## Your objective
Only a number is wanted here: the count of lines in the entries below that contain the word "SQLPrepare".

[Stored data]
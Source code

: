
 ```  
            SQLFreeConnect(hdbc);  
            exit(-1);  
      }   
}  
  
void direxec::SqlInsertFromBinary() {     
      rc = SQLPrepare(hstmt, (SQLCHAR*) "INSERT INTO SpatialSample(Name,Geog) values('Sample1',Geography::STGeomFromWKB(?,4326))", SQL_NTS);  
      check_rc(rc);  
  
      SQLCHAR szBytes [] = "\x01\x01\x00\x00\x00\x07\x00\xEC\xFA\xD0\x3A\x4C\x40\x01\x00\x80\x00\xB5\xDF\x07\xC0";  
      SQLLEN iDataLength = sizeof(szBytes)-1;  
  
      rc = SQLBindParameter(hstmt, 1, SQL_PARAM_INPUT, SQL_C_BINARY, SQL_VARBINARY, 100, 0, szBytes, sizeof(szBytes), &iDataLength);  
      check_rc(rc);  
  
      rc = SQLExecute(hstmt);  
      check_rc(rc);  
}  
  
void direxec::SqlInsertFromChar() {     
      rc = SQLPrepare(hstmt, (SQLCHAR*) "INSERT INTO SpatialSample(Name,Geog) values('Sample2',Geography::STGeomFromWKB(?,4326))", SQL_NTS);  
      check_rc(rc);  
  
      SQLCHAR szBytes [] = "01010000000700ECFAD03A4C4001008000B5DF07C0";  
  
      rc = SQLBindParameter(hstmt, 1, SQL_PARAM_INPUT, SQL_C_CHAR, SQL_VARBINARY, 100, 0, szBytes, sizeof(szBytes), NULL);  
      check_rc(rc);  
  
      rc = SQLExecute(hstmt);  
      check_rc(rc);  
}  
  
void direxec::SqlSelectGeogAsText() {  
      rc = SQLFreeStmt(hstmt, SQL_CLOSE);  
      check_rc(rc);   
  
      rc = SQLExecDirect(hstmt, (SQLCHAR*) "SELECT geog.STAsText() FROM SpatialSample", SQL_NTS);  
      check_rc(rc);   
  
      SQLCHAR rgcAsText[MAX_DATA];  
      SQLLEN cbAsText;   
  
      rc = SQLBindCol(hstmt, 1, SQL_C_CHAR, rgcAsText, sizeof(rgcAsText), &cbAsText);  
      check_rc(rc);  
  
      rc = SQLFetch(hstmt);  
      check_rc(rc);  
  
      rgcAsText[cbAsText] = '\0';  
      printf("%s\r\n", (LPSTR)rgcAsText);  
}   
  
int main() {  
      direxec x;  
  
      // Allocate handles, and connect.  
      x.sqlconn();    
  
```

## Output for this exercise
2